Task description: For this exercise, return exactly the lines of the material below that begin at the one with "our growth goals." and stop after the one with "partnerships, and revenue.".

Material provided:
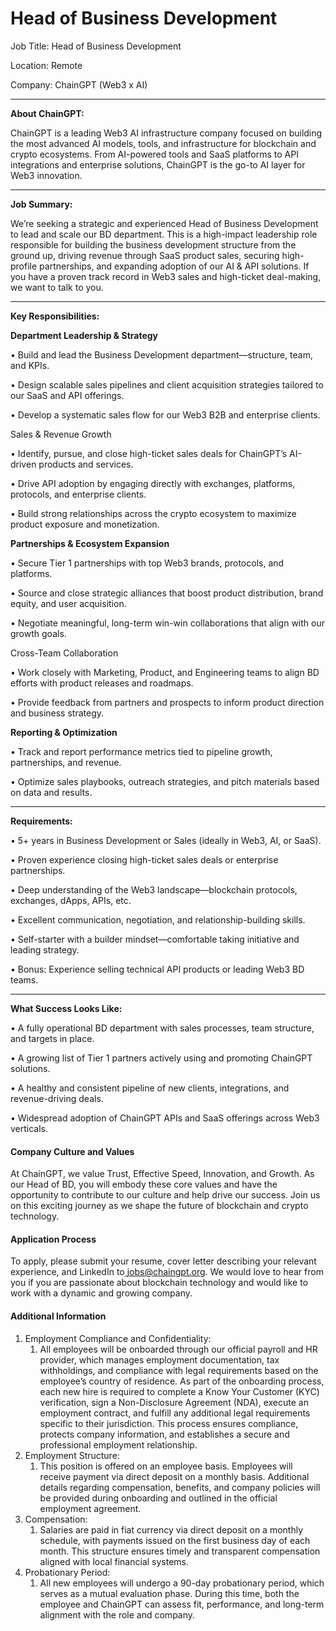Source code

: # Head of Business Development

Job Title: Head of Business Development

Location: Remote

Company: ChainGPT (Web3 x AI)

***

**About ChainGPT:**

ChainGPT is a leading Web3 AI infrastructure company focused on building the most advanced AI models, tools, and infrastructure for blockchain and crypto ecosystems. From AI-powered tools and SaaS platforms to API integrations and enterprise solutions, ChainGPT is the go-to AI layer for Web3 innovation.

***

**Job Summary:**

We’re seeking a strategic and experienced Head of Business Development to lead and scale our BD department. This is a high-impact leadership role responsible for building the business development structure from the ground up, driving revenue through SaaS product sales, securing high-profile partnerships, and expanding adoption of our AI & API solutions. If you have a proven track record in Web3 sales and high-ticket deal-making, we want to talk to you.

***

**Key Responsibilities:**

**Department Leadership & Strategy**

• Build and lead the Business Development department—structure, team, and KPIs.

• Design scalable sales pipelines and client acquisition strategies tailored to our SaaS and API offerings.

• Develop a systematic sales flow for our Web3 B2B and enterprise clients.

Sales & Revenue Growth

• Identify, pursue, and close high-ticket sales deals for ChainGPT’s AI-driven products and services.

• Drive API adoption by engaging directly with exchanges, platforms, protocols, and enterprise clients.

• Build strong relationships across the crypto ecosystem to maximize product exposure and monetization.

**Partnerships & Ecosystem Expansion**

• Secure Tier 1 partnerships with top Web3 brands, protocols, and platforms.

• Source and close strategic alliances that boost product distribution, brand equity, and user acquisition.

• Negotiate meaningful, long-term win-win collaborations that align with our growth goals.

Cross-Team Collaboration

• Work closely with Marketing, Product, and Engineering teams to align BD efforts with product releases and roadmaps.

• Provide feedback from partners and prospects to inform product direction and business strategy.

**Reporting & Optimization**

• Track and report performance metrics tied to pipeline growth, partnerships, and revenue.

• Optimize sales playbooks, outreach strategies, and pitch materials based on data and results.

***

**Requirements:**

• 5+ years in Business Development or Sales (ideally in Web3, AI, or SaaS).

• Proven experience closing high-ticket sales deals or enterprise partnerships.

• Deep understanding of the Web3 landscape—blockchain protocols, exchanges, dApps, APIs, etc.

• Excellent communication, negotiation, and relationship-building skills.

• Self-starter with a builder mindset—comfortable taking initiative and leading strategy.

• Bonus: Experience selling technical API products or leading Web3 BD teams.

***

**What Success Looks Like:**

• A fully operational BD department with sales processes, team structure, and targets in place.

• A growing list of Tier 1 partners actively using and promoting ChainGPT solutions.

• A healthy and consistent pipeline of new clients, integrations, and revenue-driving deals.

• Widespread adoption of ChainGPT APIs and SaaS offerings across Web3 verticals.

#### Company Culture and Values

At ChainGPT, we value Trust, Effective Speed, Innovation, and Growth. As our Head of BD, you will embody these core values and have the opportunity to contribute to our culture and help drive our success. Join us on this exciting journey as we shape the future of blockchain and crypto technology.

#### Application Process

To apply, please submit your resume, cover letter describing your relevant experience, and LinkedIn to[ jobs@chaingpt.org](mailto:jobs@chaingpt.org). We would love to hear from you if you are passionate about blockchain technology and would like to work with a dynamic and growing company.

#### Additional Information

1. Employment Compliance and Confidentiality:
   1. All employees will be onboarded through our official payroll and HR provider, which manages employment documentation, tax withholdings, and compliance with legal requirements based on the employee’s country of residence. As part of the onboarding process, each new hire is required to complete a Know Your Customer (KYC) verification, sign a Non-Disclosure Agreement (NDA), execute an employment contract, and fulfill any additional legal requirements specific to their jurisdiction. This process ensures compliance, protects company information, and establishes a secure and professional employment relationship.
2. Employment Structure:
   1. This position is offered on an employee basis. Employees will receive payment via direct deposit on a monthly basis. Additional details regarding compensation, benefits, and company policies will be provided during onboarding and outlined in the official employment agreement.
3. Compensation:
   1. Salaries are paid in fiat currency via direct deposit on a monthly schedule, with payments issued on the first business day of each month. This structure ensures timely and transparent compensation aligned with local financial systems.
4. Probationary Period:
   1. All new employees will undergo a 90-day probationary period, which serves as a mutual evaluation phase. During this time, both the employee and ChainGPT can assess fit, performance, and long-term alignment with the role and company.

Task answer:
• Negotiate meaningful, long-term win-win collaborations that align with our growth goals.

Cross-Team Collaboration

• Work closely with Marketing, Product, and Engineering teams to align BD efforts with product releases and roadmaps.

• Provide feedback from partners and prospects to inform product direction and business strategy.

**Reporting & Optimization**

• Track and report performance metrics tied to pipeline growth, partnerships, and revenue.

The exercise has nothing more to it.